アンドロイド・ニューワールド
と、思ったら。

「はい、ちょっと待ったヘレナちゃん」

と、局長は言いました。

「何でしょうか」

「任務にやる気満々なのは良いんだけど、今回は、いつもの任務より制約が多いから、まずはそこを確認しておこう」

と、局長は言いました。

制約ですか。

「まず、『Neo Sanctus Floralia』の情報については、口外しないこと」

「分かりました」

これは仕方ないことでしょう。

そして。

「人間の振りをするに当たって、君の身体能力や、『新世界アンドロイド』としての機能は隠すこと」

「分かりました」

これも仕方ないことでしょう。

人間の振りをするのですから、アンドロイドの機能を見せてしまっては、その時点で私は人ではありません。

元々人ではありませんが。

「それと、これは制約じゃないけど…」

「何ですか?」

「名前を決めなきゃならない。さすがに、コードネームで学園生活を送る訳にはいかないからね」

と、局長は言いました。

名前…名前、ですか。

「何か希望はあるかな?」

「特にありません」

「あいうえお」という名前でも結構です。

「そう言うだろうと思って、考えてきたんだよ」

と、局長は言いました。

局長が考えてきてくれたなら、それをもらうとしましょう。

「子供は親の名前をもらうもの。名字は、私と同じ久露花にしよう」

「分かりました」

今日から私の名字は、久露花です。

そういえば、名字をもらうのは初めてです。

「で、下の名前だけど…。君の、その綺麗な瞳の色をもらおうと思う」

「…瞳の色?」

「瑠璃(るり)。君の名前は、今日から久露花瑠璃だ。どう?気に入った?」

…。

久露花…瑠璃…。

「この名前で、近くにある高校の転入手続きを、」

「不服です」

「え」

私が素直に答えると、局長はピタリと静止しました。

「とてもありきたりな名前で、不服です」

「え、そ、そうかな…?」

「はい。
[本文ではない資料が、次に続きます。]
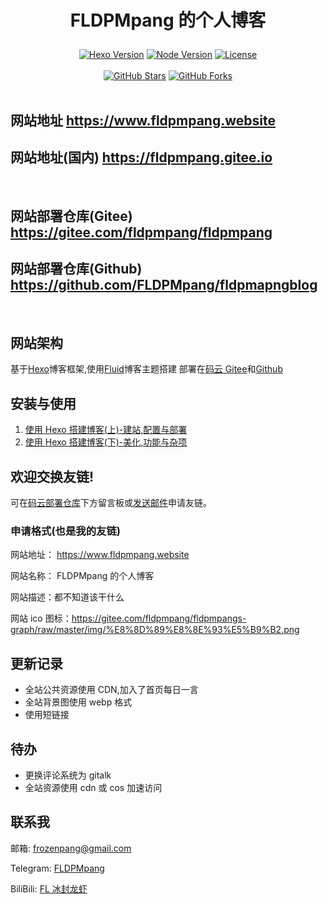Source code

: <h1><p align="center">FLDPMpang 的个人博客</p></h1>

<p align="center">
  <a title="Hexo Version" target="_blank" href="https://hexo.io/zh-cn/"><img alt="Hexo Version" src="https://img.shields.io/badge/Hexo-5.1.1-brightgreen?style=for-the-badge"></a>
  <a title="Node Version" target="_blank" href="https://nodejs.org/zh-cn/"><img alt="Node Version" src="https://img.shields.io/badge/Node-v12.18.4-yellowgreen?style=for-the-badge"></a>
  <a title="License" target="_blank" href="https://github.com/FLDPMpang/fldpmapngblog/blob/master/LICENSE"><img alt="License" src="https://img.shields.io/github/license/FLDPMpang/fldpmapngblog?style=for-the-badge"></a>
  <br><br>
  <a title="GitHub Stars" target="_blank" href="https://github.com/FLDPMpang/fldpmapngblog/stargazers"><img alt="GitHub Stars" src="https://img.shields.io/github/stars/FLDPMpang/fldpmapngblog?style=social"></a>  
  <a title="GitHub Forks" target="_blank" href="https://github.com/FLDPMpang/fldpmapngblog/network/members"><img alt="GitHub Forks" src="https://img.shields.io/github/forks/FLDPMpang/fldpmapngblog?style=social"></a>  
  <br><br>
</p>

## 网站地址 https://www.fldpmpang.website

## 网站地址(国内) https://fldpmpang.gitee.io

<br>

## 网站部署仓库(Gitee) https://gitee.com/fldpmpang/fldpmpang

## 网站部署仓库(Github) https://github.com/FLDPMpang/fldpmapngblog

<br>

## 网站架构

基于[Hexo](https://hexo.io/zh-cn/)博客框架,使用[Fluid](https://github.com/fluid-dev/hexo-theme-fluid)博客主题搭建
部署在[码云 Gitee](https://fldpmpang.gitee.io)和[Github](https://fldpmpang.github.io/fldpmapngblog/)

## 安装与使用

1. [使用 Hexo 搭建博客(上)-建站,配置与部署](<https://www.fldpmpang.website/2020/09/Hexo搭建博客(上)/>)
2. [使用 Hexo 搭建博客(下)-美化,功能与杂项](<https://www.fldpmpang.website/2020/09/Hexo搭建博客(下)/>)

## 欢迎交换友链!

可在[码云部署仓库](https://fldpmpang.gitee.io)下方留言板或[发送邮件](mailto:frozenpang@gmail.com)申请友链。

### 申请格式(也是我的友链)

网站地址： https://www.fldpmpang.website

网站名称： FLDPMpang 的个人博客

网站描述：都不知道该干什么

网站 ico 图标：https://gitee.com/fldpmpang/fldpmpangs-graph/raw/master/img/%E8%8D%89%E8%8E%93%E5%B9%B2.png

## 更新记录

- 全站公共资源使用 CDN,加入了首页每日一言
- 全站背景图使用 webp 格式
- 使用短链接

## 待办

- 更换评论系统为 gitalk
- 全站资源使用 cdn 或 cos 加速访问

## 联系我

邮箱: [frozenpang@gmail.com](mailto:frozenpang@gmail.com)

Telegram: [FLDPMpang](https://t.me/FLDPMpang)

BiliBili: [FL 冰封龙虾](https://space.bilibili.com/288308942)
目が瑠璃色だから瑠璃、って…。うさぎの目が赤いから、『赤』という名前をつけるのと同じで、エンターテインメント性に欠けます」

「…名前って、別にエンターテインメントは求めてないと思うんだけど…」

と、局長は言いましたが。

敢えて、聞こえなかったことにします。

「世間では、キラキラネームなるものが流行っていると聞きました」

と、私は言いました。

「そして代表的なキラキラネームの中には、『華』という漢字が使われているケースが多いというデータを入手しました」

「…何処から得たの?その情報…」

「よって私は、より人間達に親しい存在となる為、敢えてキラキラネームを採用し、久露花瑠璃華と名乗ることを希望します」

と、私は言いました。

「…キラキラしてると思う?」

「さ、さぁ…。文字数…多いですね」

「と、とりあえず…全国の瑠璃華さんに失礼のないように、ヘレナちゃんは別に悪意があってこの名前を希望したんじゃないよ、ってことを宣言しておこう…」

「…そうですね…」

と、局長と副局長は言いました。

そんな訳で。

私は今日から、形式番号1027番、コードネーム『ヘレナ』改め。

久露花瑠璃華として、生活することになりました。